▶ _WORK TASK_
The answer must be every line of the data that holds the word "byui".

[[ INPUT FOR THIS TASK, beginning ]]

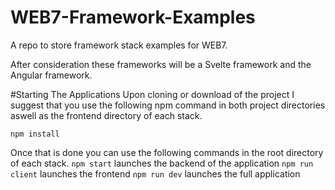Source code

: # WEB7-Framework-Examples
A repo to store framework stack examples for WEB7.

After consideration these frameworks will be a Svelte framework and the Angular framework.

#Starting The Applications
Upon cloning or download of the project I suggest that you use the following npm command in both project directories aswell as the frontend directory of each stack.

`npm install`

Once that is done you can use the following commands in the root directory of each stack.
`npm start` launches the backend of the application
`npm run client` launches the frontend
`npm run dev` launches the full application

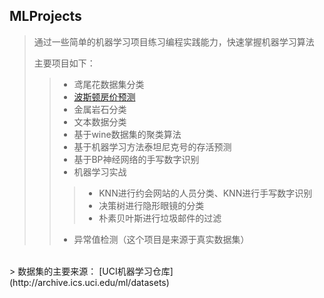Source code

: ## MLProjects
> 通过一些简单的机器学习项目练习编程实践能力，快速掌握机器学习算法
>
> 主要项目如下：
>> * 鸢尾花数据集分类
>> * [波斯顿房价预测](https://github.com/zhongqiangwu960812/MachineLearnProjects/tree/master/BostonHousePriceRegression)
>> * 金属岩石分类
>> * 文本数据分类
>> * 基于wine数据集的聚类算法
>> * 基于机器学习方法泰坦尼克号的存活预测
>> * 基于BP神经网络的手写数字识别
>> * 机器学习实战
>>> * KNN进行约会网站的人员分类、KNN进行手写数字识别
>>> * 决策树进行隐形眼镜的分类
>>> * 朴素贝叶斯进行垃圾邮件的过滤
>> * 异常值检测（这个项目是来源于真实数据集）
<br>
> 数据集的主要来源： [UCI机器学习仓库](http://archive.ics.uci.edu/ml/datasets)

[[ INPUT FOR THIS TASK, end ]]
[[ INPUT FOR THIS TASK, beginning ]]

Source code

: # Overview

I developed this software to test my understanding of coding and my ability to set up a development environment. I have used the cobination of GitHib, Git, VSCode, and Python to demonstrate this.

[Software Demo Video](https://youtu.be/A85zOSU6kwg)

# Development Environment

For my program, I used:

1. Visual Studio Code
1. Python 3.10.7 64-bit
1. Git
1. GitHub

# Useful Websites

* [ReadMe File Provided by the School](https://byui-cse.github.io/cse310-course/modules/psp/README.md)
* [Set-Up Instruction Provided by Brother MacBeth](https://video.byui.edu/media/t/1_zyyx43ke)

[[ INPUT FOR THIS TASK, end ]]

▶ _WRITTEN ANSWER_
* [ReadMe File Provided by the School](https://byui-cse.github.io/cse310-course/modules/psp/README.md)
* [Set-Up Instruction Provided by Brother MacBeth](https://video.byui.edu/media/t/1_zyyx43ke)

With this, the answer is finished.